Restrictive Covenants in Shareholders Agreements


Restrictive covenants in shareholders agreements are an essential tool for protecting the interests of shareholders in a company. These covenants are clauses that restrict certain activities by shareholders, such as selling their shares to competitors or starting a competing business. They are designed to prevent shareholders from engaging in activities that could harm the company`s value or reputation.

The purpose of restrictive covenants is to ensure that shareholders act in the best interests of the company and its stakeholders. These covenants can be particularly important in closely-held companies where shareholders may have personal relationships or financial ties that could influence their decisions.

Some common examples of restrictive covenants in shareholders agreements include non-compete clauses, non-solicitation clauses, and confidentiality clauses. Non-compete clauses prevent shareholders from engaging in activities that could compete with the company, such as starting a competing business or working for a competitor. Non-solicitation clauses prevent shareholders from soliciting the company`s customers or employees. Confidentiality clauses prevent shareholders from disclosing confidential information about the company, such as trade secrets or customer lists.

Restrictive covenants can be an effective way to protect the value of a company, but they must be carefully drafted to ensure that they are enforceable. In order to be enforceable, these covenants must be reasonable in scope and duration. They must also be supported by consideration, meaning that the shareholder must receive something of value in exchange for agreeing to the covenant.

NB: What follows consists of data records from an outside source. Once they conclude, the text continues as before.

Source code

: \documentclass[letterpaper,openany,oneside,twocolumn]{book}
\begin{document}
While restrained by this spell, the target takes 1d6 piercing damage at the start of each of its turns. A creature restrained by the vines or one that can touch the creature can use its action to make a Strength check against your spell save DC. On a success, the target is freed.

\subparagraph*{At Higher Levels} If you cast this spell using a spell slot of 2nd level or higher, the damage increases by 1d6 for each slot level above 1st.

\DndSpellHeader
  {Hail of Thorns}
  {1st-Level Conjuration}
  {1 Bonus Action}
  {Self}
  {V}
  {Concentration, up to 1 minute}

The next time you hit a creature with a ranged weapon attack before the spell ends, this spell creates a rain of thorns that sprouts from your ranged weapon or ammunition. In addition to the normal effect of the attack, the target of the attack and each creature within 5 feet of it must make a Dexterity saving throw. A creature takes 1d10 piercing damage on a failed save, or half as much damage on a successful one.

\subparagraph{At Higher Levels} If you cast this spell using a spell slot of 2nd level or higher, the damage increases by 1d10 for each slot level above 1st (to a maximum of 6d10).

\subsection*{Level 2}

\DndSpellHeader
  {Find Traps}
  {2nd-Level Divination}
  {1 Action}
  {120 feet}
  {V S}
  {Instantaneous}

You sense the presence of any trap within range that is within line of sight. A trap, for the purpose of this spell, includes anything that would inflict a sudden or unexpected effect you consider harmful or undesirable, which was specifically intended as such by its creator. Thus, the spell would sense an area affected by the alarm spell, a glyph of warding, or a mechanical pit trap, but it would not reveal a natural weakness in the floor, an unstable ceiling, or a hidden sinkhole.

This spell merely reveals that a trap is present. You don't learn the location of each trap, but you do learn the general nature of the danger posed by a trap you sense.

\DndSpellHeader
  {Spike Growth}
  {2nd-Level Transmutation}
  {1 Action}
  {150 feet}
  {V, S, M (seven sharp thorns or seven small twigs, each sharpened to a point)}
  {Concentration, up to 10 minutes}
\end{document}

Enforcement of restrictive covenants can be complex and costly, so it is important to work with an experienced attorney to draft them properly. It is also important to ensure that all shareholders fully understand the restrictions and consequences of violating the covenants.

In conclusion, restrictive covenants in shareholders agreements can be a powerful tool for protecting a company`s value and reputation. However, they must be drafted carefully and supported by consideration in order to be enforceable. Companies and shareholders alike should work with an experienced attorney to ensure that these covenants are properly drafted and understood.